Go over the data and copy out each line with "return" in it.

◆ **Records supplied**:
- - -

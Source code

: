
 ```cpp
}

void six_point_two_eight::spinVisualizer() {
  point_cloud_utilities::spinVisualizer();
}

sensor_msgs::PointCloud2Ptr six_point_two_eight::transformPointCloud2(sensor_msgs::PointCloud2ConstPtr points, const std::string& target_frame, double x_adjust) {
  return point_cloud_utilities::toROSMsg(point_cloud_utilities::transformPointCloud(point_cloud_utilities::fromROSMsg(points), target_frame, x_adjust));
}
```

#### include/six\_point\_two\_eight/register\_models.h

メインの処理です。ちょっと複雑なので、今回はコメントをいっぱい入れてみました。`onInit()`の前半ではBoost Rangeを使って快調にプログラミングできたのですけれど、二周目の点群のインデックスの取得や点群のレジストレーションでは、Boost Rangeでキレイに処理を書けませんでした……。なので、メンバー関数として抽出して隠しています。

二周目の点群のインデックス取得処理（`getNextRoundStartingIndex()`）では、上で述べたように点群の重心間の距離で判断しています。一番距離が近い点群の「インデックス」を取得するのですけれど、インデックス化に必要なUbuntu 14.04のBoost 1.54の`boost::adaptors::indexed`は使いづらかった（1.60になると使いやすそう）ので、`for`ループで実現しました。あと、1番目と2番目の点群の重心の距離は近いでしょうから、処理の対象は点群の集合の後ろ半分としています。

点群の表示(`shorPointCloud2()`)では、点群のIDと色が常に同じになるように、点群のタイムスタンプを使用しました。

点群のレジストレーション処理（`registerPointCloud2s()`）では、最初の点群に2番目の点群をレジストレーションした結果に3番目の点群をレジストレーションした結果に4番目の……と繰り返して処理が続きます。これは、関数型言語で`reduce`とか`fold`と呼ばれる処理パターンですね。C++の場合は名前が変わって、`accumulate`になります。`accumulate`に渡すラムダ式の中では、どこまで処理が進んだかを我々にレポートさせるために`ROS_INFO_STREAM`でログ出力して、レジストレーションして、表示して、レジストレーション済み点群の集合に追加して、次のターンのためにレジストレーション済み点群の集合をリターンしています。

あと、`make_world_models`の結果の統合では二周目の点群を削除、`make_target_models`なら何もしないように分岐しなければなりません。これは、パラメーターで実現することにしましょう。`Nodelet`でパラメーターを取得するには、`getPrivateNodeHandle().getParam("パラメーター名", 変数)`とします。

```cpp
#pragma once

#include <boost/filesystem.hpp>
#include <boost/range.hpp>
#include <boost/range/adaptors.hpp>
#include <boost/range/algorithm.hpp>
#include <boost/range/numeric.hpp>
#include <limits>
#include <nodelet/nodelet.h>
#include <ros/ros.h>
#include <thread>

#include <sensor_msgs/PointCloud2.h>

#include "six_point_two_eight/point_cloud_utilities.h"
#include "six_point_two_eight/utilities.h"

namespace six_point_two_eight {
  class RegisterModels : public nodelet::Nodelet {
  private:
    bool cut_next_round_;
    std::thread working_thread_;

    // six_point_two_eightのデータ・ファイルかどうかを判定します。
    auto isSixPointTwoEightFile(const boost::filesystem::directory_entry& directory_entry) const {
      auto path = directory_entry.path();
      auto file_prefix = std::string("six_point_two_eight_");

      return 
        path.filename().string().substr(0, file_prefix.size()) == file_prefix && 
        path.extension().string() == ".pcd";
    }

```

- - -

◆ **Answer box**:
  return point_cloud_utilities::toROSMsg(point_cloud_utilities::transformPointCloud(point_cloud_utilities::fromROSMsg(points), target_frame, x_adjust));
      return 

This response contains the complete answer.